Given records:
/---

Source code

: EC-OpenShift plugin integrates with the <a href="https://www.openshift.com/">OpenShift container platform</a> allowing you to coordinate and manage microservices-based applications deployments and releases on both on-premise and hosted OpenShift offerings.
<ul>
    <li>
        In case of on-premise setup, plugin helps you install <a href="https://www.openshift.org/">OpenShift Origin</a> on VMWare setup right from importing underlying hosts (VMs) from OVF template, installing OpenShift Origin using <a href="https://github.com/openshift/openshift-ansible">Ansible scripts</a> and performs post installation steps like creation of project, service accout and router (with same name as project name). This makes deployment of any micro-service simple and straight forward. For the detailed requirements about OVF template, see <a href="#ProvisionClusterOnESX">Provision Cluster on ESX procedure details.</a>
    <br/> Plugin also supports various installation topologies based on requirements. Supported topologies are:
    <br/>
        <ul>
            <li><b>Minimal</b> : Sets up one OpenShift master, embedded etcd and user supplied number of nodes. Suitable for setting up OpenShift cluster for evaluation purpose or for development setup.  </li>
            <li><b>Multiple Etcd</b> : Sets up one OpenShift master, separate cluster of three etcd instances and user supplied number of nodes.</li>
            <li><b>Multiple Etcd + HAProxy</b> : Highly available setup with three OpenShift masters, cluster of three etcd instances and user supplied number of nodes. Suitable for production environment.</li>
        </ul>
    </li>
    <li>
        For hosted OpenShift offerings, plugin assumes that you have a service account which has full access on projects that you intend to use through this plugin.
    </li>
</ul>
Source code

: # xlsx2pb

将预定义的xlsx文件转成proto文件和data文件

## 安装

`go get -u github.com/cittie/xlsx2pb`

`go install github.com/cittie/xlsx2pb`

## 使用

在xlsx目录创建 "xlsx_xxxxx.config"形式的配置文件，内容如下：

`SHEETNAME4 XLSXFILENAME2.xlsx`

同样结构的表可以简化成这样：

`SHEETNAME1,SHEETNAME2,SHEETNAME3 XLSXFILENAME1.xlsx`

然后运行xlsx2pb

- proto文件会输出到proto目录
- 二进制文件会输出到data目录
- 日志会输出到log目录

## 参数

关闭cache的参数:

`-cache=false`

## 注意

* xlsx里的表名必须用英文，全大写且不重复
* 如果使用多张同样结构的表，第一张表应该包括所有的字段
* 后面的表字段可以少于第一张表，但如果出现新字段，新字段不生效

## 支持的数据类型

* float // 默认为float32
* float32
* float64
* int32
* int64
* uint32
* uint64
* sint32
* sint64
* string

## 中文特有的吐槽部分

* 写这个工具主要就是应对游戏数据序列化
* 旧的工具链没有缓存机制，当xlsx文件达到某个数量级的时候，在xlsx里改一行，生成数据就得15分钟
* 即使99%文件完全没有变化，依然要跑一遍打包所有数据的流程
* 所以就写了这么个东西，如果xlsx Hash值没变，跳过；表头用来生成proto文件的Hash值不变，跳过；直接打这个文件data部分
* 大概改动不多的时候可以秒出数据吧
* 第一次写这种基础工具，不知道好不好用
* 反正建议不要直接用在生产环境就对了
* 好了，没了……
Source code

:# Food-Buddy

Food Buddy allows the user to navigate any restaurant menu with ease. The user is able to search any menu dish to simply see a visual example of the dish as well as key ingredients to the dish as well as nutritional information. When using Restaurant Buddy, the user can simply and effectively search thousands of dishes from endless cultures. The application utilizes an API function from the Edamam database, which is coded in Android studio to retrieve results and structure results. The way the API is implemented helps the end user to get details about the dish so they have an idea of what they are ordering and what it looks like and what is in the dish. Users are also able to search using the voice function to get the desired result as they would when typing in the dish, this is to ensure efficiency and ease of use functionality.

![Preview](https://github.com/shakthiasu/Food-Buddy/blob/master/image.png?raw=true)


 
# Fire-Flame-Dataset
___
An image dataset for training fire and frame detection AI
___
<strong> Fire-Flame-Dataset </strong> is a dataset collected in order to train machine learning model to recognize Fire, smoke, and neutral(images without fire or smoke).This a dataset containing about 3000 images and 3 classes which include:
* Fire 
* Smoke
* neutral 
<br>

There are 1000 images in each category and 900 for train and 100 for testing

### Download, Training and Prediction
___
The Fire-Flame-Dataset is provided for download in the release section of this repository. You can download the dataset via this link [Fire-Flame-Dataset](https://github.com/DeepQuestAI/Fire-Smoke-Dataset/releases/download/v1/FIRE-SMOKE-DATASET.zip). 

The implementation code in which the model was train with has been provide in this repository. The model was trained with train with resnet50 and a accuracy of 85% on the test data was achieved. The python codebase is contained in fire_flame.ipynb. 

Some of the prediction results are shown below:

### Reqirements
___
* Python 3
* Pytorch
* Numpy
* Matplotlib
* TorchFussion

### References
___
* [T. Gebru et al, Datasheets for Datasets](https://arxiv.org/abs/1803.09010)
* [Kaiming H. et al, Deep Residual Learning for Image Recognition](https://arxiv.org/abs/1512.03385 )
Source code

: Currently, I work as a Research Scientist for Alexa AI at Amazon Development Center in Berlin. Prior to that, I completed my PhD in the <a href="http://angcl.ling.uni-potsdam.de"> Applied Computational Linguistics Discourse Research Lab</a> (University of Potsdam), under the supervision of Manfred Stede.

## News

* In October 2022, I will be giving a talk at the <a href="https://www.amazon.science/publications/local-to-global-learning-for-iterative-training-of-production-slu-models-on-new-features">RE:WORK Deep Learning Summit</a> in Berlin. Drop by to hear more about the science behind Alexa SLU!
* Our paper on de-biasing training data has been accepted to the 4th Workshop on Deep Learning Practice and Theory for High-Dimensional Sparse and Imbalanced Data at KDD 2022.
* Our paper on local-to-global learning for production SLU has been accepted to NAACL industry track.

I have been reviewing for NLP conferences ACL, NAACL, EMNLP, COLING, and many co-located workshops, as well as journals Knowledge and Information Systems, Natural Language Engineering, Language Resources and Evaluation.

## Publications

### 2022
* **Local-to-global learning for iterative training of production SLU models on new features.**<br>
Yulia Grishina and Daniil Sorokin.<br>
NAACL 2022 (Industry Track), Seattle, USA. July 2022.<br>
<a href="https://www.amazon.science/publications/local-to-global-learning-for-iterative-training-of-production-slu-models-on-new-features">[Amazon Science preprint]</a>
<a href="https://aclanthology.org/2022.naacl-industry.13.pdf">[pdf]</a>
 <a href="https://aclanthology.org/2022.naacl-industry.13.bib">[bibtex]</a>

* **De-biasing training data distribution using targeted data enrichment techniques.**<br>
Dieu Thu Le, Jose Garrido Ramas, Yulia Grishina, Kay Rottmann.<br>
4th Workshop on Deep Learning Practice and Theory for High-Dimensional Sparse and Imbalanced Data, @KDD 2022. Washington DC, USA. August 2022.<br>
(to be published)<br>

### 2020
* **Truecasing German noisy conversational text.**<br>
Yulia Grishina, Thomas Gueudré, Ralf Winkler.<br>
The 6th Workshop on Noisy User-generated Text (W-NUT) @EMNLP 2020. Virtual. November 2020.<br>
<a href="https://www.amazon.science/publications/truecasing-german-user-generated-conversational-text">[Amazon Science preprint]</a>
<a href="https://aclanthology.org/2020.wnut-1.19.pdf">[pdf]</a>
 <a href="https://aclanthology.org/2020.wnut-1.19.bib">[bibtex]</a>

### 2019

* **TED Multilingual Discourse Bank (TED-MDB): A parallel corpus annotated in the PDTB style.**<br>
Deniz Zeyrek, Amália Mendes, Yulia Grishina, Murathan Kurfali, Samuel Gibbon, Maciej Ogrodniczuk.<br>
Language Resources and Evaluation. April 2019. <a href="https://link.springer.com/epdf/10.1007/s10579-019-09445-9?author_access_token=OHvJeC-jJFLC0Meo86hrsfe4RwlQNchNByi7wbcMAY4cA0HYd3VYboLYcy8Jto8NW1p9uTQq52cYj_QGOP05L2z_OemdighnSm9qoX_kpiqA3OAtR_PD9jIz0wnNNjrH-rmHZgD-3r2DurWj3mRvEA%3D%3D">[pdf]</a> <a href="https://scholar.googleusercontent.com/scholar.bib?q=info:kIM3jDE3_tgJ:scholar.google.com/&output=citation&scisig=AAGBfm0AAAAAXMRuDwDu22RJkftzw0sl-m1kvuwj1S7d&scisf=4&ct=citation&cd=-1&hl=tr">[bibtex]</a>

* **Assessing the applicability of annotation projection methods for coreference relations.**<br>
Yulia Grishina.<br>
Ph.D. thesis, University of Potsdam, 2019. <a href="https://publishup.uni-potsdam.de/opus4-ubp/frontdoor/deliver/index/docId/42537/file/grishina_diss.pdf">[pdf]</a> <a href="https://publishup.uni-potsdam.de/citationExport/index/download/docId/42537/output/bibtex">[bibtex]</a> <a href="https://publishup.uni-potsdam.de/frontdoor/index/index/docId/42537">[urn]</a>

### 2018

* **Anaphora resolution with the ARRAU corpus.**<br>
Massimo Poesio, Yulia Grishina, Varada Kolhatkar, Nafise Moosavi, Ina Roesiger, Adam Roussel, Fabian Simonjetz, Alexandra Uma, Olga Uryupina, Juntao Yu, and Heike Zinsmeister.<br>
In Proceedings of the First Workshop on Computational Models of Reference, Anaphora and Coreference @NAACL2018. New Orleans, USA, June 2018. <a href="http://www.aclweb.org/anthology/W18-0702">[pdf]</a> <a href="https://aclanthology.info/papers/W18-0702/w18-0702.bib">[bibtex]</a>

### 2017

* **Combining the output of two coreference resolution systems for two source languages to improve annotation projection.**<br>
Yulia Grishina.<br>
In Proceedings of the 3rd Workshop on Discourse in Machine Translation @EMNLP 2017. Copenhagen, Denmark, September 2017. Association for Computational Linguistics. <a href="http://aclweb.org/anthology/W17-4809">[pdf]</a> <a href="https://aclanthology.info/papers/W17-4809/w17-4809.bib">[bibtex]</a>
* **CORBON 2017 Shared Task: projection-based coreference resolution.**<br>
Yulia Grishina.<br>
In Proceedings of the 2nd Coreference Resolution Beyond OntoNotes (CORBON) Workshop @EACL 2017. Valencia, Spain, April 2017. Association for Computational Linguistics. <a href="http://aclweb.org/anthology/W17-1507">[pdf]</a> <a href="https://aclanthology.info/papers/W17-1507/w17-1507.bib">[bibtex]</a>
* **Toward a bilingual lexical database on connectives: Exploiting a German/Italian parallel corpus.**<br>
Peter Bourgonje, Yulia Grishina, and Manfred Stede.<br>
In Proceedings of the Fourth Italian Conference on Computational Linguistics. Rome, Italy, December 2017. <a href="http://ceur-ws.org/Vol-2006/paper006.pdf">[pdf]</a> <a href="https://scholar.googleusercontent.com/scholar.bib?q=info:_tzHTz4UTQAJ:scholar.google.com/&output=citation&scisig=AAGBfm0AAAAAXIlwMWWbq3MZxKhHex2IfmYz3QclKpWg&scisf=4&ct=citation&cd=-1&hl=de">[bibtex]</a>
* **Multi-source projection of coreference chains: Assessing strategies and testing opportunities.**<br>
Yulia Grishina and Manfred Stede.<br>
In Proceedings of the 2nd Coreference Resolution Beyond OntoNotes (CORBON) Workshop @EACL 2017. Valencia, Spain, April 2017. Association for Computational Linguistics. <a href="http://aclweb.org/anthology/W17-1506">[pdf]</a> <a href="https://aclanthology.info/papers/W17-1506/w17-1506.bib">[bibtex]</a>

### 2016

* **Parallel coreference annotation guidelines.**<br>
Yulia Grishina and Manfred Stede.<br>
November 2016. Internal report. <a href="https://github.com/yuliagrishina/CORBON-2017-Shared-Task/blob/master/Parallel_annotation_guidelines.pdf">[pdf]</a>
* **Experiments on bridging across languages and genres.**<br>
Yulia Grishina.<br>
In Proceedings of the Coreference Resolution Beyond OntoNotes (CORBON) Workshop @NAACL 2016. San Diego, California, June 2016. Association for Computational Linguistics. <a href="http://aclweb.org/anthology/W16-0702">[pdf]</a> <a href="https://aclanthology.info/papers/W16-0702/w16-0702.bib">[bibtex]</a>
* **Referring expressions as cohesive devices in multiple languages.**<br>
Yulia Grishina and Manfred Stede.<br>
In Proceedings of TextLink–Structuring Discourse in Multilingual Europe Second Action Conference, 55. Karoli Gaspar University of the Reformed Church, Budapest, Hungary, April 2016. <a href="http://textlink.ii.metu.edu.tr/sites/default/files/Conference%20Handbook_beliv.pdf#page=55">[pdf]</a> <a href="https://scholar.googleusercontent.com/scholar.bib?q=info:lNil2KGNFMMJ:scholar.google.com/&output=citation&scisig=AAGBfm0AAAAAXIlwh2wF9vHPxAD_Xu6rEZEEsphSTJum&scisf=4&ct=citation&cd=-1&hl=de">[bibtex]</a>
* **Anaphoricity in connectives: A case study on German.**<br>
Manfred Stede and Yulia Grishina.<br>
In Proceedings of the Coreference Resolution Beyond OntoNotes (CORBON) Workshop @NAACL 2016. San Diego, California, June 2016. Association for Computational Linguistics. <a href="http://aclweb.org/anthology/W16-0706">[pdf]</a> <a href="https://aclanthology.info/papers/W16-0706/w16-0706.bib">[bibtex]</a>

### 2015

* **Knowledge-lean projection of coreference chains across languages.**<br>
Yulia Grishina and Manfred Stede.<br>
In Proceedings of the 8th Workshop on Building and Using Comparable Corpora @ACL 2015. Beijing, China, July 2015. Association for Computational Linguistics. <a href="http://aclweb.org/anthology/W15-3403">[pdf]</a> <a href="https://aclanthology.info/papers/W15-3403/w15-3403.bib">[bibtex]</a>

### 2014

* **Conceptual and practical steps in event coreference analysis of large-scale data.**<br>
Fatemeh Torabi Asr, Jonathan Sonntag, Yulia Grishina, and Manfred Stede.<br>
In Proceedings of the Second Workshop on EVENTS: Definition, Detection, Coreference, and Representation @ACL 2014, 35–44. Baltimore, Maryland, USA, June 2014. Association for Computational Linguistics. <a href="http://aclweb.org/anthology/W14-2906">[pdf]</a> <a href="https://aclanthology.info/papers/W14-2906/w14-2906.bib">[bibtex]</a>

\---

Look above for the line containing "data enrichment techniques.**<br>" and the line containing "Deniz Zeyrek, Amália". Transcribe both, with the lines between them, exactly.

* **De-biasing training data distribution using targeted data enrichment techniques.**<br>
Dieu Thu Le, Jose Garrido Ramas, Yulia Grishina, Kay Rottmann.<br>
4th Workshop on Deep Learning Practice and Theory for High-Dimensional Sparse and Imbalanced Data, @KDD 2022. Washington DC, USA. August 2022.<br>
(to be published)<br>

### 2020
* **Truecasing German noisy conversational text.**<br>
Yulia Grishina, Thomas Gueudré, Ralf Winkler.<br>
The 6th Workshop on Noisy User-generated Text (W-NUT) @EMNLP 2020. Virtual. November 2020.<br>
<a href="https://www.amazon.science/publications/truecasing-german-user-generated-conversational-text">[Amazon Science preprint]</a>
<a href="https://aclanthology.org/2020.wnut-1.19.pdf">[pdf]</a>
 <a href="https://aclanthology.org/2020.wnut-1.19.bib">[bibtex]</a>

### 2019

* **TED Multilingual Discourse Bank (TED-MDB): A parallel corpus annotated in the PDTB style.**<br>
Deniz Zeyrek, Amália Mendes, Yulia Grishina, Murathan Kurfali, Samuel Gibbon, Maciej Ogrodniczuk.<br>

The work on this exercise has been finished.